## [TRY IT]
The records appear below. Report how many of their lines contain the word "Edge", giving the number alone.

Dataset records

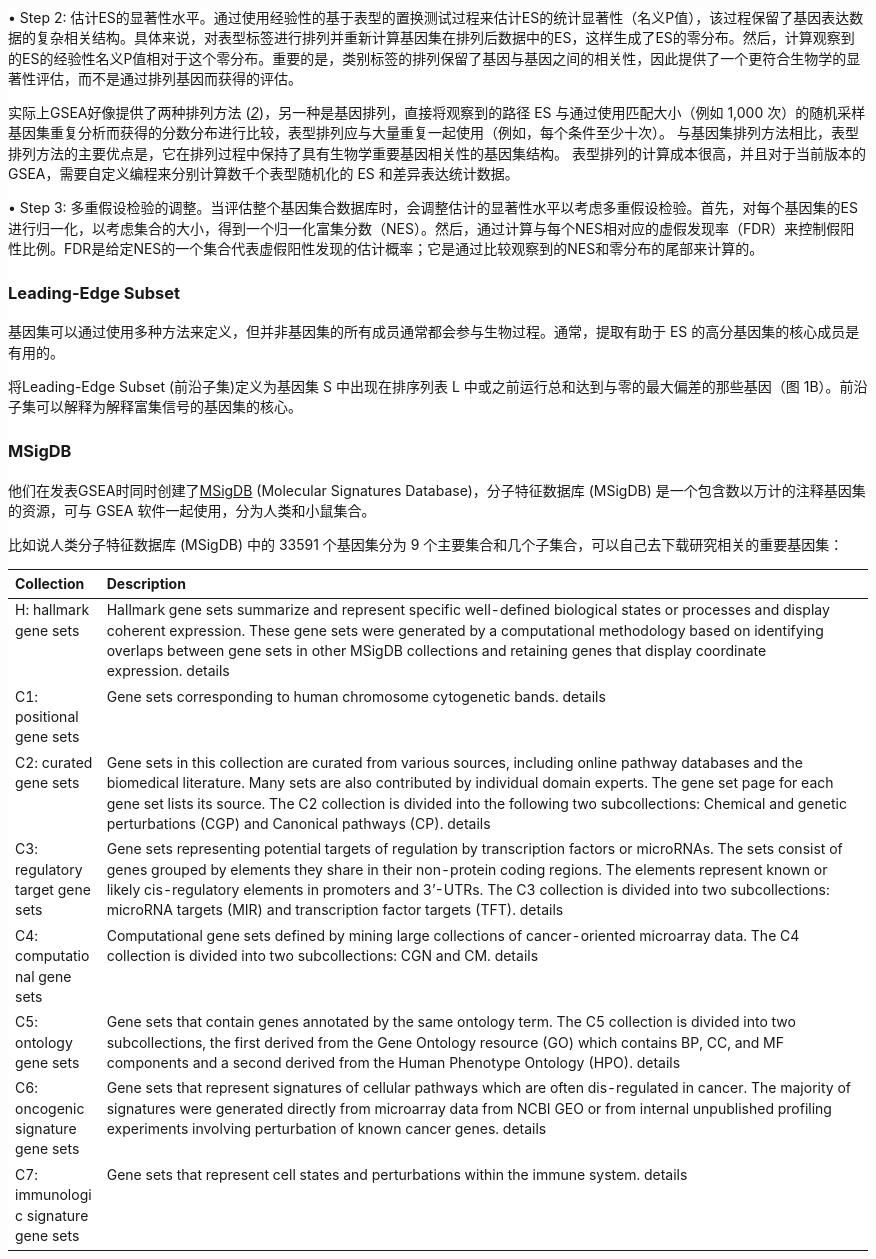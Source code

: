• Step 2:
估计ES的显著性水平。通过使用经验性的基于表型的置换测试过程来估计ES的统计显著性（名义P值），该过程保留了基因表达数据的复杂相关结构。具体来说，对表型标签进行排列并重新计算基因集在排列后数据中的ES，这样生成了ES的零分布。然后，计算观察到的ES的经验性名义P值相对于这个零分布。重要的是，类别标签的排列保留了基因与基因之间的相关性，因此提供了一个更符合生物学的显著性评估，而不是通过排列基因而获得的评估。

实际上GSEA好像提供了两种排列方法 ([*2*](#ref-reimandPathwayEnrichmentAnalysis2019))，另一种是基因排列，直接将观察到的路径
ES 与通过使用匹配大小（例如 1,000
次）的随机采样基因集重复分析而获得的分数分布进行比较，表型排列应与大量重复一起使用（例如，每个条件至少十次）。
与基因集排列方法相比，表型排列方法的主要优点是，它在排列过程中保持了具有生物学重要基因相关性的基因集结构。
表型排列的计算成本很高，并且对于当前版本的
GSEA，需要自定义编程来分别计算数千个表型随机化的 ES 和差异表达统计数据。

• Step 3:
多重假设检验的调整。当评估整个基因集合数据库时，会调整估计的显著性水平以考虑多重假设检验。首先，对每个基因集的ES进行归一化，以考虑集合的大小，得到一个归一化富集分数（NES）。然后，通过计算与每个NES相对应的虚假发现率（FDR）来控制假阳性比例。FDR是给定NES的一个集合代表虚假阳性发现的估计概率；它是通过比较观察到的NES和零分布的尾部来计算的。

### Leading-Edge Subset

基因集可以通过使用多种方法来定义，但并非基因集的所有成员通常都会参与生物过程。通常，提取有助于
ES 的高分基因集的核心成员是有用的。

将Leading-Edge Subset (前沿子集)定义为基因集 S 中出现在排序列表 L
中或之前运行总和达到与零的最大偏差的那些基因（图
1B）。前沿子集可以解释为解释富集信号的基因集的核心。

### MSigDB

他们在发表GSEA时同时创建了[MSigDB](https://www.gsea-msigdb.org/gsea/msigdb/index.jsp)
(Molecular Signatures Database)，分子特征数据库 (MSigDB)
是一个包含数以万计的注释基因集的资源，可与 GSEA
软件一起使用，分为人类和小鼠集合。

比如说人类分子特征数据库 (MSigDB) 中的 33591 个基因集分为 9
个主要集合和几个子集合，可以自己去下载研究相关的重要基因集：

| Collection                          | Description                                                                                                                                                                                                                                                                                                                                                                                                       |
|:------------------------------------|:------------------------------------------------------------------------------------------------------------------------------------------------------------------------------------------------------------------------------------------------------------------------------------------------------------------------------------------------------------------------------------------------------------------|
| H: hallmark gene sets               | Hallmark gene sets summarize and represent specific well-defined biological states or processes and display coherent expression. These gene sets were generated by a computational methodology based on identifying overlaps between gene sets in other MSigDB collections and retaining genes that display coordinate expression. details                                                                        |
| C1: positional gene sets            | Gene sets corresponding to human chromosome cytogenetic bands. details                                                                                                                                                                                                                                                                                                                                            |
| C2: curated gene sets               | Gene sets in this collection are curated from various sources, including online pathway databases and the biomedical literature. Many sets are also contributed by individual domain experts. The gene set page for each gene set lists its source. The C2 collection is divided into the following two subcollections: Chemical and genetic perturbations (CGP) and Canonical pathways (CP). details             |
| C3: regulatory target gene sets     | Gene sets representing potential targets of regulation by transcription factors or microRNAs. The sets consist of genes grouped by elements they share in their non-protein coding regions. The elements represent known or likely cis-regulatory elements in promoters and 3’-UTRs. The C3 collection is divided into two subcollections: microRNA targets (MIR) and transcription factor targets (TFT). details |
| C4: computational gene sets         | Computational gene sets defined by mining large collections of cancer-oriented microarray data. The C4 collection is divided into two subcollections: CGN and CM. details                                                                                                                                                                                                                                         |
| C5: ontology gene sets              | Gene sets that contain genes annotated by the same ontology term. The C5 collection is divided into two subcollections, the first derived from the Gene Ontology resource (GO) which contains BP, CC, and MF components and a second derived from the Human Phenotype Ontology (HPO). details                                                                                                                     |
| C6: oncogenic signature gene sets   | Gene sets that represent signatures of cellular pathways which are often dis-regulated in cancer. The majority of signatures were generated directly from microarray data from NCBI GEO or from internal unpublished profiling experiments involving perturbation of known cancer genes. details                                                                                                                  |
| C7: immunologic signature gene sets | Gene sets that represent cell states and perturbations within the immune system. details                                                                                                                                                                                                                                                                                                                          |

## [WRITTEN ANSWER]
2